Exercise instructions ::
Filter the lines below, keeping each one that holds "POST".

(Plain-text document sources)
○ ○ ○ ○ ○ ○ ○

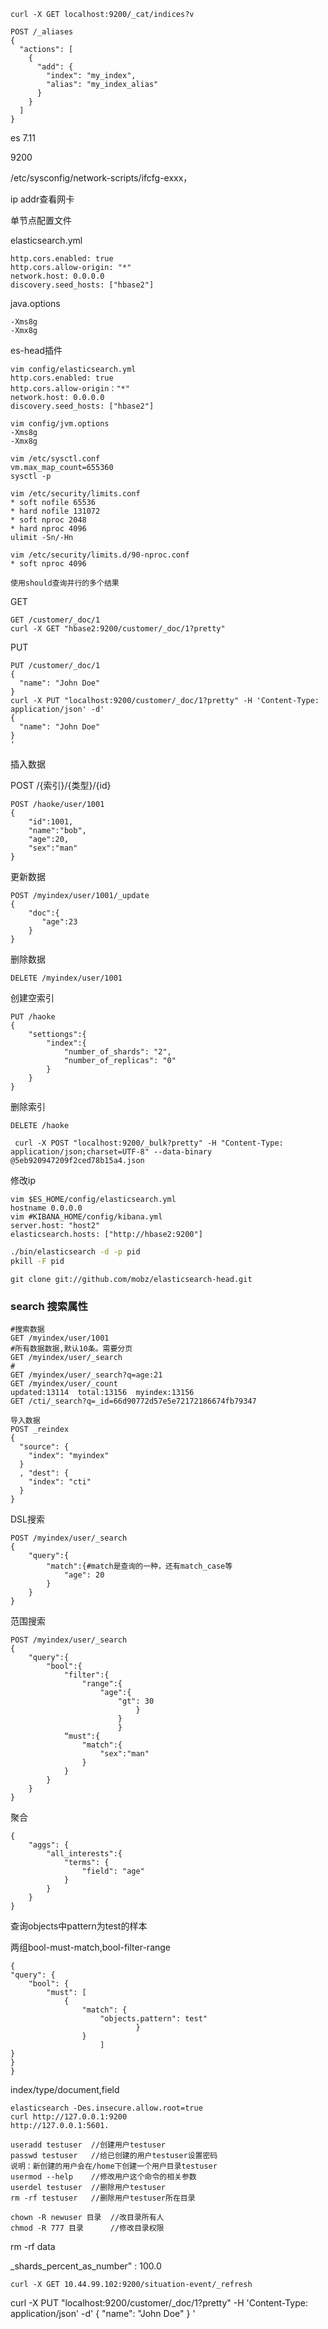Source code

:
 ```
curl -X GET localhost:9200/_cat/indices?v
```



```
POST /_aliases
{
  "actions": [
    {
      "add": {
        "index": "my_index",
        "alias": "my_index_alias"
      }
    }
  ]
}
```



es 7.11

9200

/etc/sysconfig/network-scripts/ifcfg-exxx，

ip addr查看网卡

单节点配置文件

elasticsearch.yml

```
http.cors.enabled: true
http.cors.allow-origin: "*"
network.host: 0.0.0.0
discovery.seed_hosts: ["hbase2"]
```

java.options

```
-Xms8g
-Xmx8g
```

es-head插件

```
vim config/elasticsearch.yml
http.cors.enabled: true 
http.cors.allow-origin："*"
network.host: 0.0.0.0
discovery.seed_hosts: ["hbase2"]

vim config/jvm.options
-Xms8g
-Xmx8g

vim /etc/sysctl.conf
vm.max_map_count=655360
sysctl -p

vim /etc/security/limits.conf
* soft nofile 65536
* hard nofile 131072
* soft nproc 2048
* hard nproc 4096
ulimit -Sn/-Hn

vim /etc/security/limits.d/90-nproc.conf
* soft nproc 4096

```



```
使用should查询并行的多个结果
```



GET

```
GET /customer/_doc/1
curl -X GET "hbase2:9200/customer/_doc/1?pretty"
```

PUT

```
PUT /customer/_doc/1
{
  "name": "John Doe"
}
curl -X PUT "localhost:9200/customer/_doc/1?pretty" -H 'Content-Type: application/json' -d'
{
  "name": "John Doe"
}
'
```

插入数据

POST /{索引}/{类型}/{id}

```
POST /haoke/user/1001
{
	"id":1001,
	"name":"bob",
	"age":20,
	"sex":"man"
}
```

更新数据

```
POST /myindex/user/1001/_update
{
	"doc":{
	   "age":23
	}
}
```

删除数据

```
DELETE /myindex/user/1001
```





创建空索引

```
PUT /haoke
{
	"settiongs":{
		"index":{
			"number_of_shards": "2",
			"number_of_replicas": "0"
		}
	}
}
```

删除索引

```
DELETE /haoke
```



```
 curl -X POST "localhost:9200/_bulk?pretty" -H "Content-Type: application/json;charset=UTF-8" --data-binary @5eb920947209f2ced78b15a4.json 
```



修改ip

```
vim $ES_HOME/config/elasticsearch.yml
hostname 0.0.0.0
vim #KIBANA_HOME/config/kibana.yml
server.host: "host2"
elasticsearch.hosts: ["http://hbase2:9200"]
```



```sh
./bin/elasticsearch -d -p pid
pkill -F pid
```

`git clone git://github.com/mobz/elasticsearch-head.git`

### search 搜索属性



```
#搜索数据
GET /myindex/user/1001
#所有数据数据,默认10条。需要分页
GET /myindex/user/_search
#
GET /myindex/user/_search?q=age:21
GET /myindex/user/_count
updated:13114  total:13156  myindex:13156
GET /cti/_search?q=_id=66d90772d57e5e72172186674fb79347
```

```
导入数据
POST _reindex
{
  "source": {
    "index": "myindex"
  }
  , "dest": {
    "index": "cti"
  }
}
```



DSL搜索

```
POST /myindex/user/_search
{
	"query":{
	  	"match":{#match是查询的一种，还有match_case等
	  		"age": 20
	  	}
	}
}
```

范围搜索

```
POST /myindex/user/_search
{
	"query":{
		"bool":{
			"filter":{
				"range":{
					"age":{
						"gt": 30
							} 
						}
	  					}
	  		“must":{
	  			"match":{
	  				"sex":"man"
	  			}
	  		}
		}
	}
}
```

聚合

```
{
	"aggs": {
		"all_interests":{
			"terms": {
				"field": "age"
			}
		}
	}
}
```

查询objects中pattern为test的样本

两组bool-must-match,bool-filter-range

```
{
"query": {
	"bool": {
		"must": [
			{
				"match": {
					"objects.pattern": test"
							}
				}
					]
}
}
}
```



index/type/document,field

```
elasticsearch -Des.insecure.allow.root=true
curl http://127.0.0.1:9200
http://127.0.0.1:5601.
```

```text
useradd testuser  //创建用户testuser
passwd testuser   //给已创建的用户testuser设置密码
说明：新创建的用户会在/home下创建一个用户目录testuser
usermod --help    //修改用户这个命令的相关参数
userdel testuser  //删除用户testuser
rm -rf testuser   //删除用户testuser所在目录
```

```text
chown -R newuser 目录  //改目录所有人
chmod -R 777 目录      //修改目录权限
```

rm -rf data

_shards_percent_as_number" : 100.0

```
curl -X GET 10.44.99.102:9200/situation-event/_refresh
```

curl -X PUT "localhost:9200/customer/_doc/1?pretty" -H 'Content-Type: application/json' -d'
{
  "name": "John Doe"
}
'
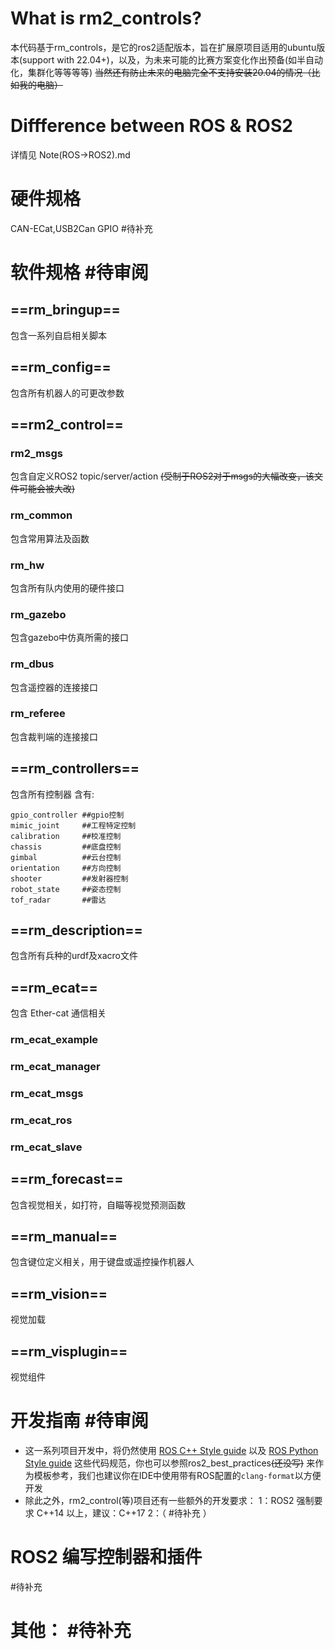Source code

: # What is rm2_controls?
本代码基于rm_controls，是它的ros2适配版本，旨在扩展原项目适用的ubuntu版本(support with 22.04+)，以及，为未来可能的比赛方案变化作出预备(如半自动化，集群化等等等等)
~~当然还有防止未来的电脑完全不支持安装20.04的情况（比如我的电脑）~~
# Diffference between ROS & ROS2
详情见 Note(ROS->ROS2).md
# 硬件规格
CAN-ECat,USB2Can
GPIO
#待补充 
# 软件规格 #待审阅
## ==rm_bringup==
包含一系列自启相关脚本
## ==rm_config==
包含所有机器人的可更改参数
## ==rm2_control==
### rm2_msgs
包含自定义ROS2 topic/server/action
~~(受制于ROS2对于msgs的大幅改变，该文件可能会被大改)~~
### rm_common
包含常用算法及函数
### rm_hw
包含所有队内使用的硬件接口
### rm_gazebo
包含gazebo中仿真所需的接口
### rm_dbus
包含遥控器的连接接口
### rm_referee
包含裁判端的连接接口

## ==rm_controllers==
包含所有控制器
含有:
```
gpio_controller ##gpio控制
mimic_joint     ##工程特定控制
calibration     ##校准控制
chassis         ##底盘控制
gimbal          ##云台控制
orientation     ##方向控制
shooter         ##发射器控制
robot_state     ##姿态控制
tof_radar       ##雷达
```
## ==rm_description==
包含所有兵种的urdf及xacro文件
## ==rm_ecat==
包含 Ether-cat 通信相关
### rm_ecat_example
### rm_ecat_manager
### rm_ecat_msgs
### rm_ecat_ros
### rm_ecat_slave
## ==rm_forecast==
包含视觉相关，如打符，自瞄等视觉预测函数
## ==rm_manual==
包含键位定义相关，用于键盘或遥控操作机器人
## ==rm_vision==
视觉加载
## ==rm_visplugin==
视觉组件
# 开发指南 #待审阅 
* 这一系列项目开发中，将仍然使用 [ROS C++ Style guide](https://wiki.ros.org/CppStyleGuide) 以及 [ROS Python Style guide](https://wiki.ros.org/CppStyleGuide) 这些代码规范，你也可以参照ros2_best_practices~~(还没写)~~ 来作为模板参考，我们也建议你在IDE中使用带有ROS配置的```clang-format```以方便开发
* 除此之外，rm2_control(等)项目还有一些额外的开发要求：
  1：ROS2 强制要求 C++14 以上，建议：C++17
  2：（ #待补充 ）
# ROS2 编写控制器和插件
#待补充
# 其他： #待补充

○ ○ ○ ○ ○ ○ ○

Solution to the problem ::
POST /_aliases
POST /{索引}/{类型}/{id}
POST /haoke/user/1001
POST /myindex/user/1001/_update
 curl -X POST "localhost:9200/_bulk?pretty" -H "Content-Type: application/json;charset=UTF-8" --data-binary @5eb920947209f2ced78b15a4.json 
POST _reindex
POST /myindex/user/_search
POST /myindex/user/_search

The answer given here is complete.